Chunking#

This document describes how PCTasks uses “chunk files” as a mechanism to control parallelization and optimize processing of large datasets.

Why chunk?#

Sometimes we need to run workflows over very large sets of data. If we need to create STAC Items for, say, 10 million scenes, then either we A. have a single task run over all 10 million scenes (no), B. parallelize over each scene, and create 10 million parallelizable tasks, or C. we group those scenes into sets - call them “chunks”, and then process each of the chunks in parallel. PCTasks uses chunks and chunk files to implement option C.

Parallelizing over each of 10 million scenes would require for example 10 million Azure Batch tasks. It would require the PCTasks workflow execution process to track the output of each of those 10 million tasks. This can overload services and create untenable bottlenecks.

Other systems, like Cirrus, solve this problem by having a queue based mechanism that is fed individual scene information to a queue, with workers pulling from a centralized queue. This is a possible future execution architecture option for PCTasks, but currently the architecture does not support this type of approach.

Instead, we rely on precursor tasks to create “chunk files”.

Chunk files#

A chunk file is simply a text file that contains asset URIs, one per line. Chunk files are configured in PCTasks datasets, which determines how many asset URIs are contained in each chunk file.

Each asset URI represents a single STAC Item. The asset URI is not exclusively the asset of the Item, nor does it even have to be referenced by the eventual STAC Item it represents. However it is required that a single asset URI can uniquely identify a single STAC Item, i.e. that the representative asset URI and the STAC Item have a 1-to-1 relationship.

Chunk options also dictate which files are the representative asset URIs. Here is a chunks setting that lists all available options:

chunks:
  options:
    chunk_length: 1000  # Each chunk file will contain max 1000 URIs
    name_starts_with: prefix/  # Only include asset URIs that start with this string.
    since: 2022-08-01  # Only include assets that have been modified since this time.
    extensions: [.tif]  # Only include asset URIs with an extension in this list.
    ends_with: manifest.xml  # Only include asset URIs that end with this string.
    matches: .*/scene-\d+.tif  # Only include asset URIs that match this regex."""
    max_depth: 10  # Maximum number of directories to descend into.
    min_depth: 10  # Minimum number of directories to descend into. Useful for listing a subfolder.
    list_folders: true  # Whether to list files (the default) or folders instead of files.
    chunk_file_name: uri-list  # Chunk file name.
    chunk_extension: .csv  # Extensions of the chunk file names.
    limit: 10  # Limit the number of URIs to process. Useful for testing.

Splits#

Splits are used to parallelize the creation of chunk files. This is useful because even listing blobs for storage accounts containing millions of files takes a long time. Splits will create URIs for folder names (blob prefixes) to a certain depth. Then chunk files can be created for each prefix in parallel, ensuring each URI in each chunk file is only listed in a single chunk file.

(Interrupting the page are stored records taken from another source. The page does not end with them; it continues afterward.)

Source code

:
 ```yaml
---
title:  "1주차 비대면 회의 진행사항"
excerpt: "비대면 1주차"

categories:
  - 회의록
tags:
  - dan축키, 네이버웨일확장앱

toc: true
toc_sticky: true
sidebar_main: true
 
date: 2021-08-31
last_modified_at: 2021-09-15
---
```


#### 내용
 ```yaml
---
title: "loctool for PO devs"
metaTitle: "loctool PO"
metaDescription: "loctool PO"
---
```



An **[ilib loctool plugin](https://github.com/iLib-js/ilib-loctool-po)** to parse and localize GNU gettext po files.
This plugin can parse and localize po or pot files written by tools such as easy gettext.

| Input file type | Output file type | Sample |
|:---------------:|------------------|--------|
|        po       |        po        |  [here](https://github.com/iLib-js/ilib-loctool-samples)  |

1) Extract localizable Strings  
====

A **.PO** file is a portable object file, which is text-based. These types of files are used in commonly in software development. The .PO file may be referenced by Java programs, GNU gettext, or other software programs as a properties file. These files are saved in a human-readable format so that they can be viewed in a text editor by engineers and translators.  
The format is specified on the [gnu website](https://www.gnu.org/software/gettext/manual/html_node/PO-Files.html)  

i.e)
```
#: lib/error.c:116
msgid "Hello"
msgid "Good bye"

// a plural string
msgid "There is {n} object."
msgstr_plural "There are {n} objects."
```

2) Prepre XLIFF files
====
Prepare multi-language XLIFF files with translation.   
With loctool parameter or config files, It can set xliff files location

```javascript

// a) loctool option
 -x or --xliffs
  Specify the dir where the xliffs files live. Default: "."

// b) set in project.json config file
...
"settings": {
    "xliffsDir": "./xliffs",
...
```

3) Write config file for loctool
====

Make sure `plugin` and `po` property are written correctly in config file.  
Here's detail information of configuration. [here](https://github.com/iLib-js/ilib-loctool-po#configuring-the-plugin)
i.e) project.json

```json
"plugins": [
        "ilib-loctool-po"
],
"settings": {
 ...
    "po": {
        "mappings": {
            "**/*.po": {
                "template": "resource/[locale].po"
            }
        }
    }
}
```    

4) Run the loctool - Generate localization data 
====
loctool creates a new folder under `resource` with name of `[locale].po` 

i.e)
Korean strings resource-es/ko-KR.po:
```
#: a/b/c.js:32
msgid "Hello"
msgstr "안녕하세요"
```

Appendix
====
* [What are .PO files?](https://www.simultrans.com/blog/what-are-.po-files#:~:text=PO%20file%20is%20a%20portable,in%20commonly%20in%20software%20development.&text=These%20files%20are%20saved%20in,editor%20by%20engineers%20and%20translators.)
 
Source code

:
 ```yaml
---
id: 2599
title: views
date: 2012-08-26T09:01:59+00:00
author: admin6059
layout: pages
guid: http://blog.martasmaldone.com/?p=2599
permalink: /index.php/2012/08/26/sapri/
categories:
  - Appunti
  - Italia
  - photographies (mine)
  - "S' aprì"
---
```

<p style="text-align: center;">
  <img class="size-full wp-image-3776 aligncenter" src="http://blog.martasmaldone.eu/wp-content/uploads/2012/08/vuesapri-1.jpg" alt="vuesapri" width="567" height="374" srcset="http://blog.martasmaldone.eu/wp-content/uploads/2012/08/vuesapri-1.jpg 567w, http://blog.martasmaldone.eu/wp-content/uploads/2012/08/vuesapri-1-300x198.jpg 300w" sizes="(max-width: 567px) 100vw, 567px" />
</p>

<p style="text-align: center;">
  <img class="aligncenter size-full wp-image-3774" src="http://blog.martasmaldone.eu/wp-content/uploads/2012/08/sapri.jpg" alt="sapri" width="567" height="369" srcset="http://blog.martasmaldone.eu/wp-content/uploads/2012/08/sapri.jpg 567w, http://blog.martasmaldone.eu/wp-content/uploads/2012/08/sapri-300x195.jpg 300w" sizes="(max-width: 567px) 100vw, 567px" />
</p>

Splits are configured as part of the chunks configuration. For example:

chunks:
  splits:
    - depth: 3
    - prefix: large-subfolder/
      depth: 4

In the above case, the first split means that the Storage will be walked for folders of depth 3 from the root, and those URIs will be output for use in a foreach block to parallelize chunk file creation. But because a second split configuration is defined, any folder starting with large-subfolder/ will be generated with a depth of 4. Enabling split configs to further split certain subfolders is useful in cases where the number of files is not evenly distributed through subfolders, so you want to split on certain branches of the subfolders more than others.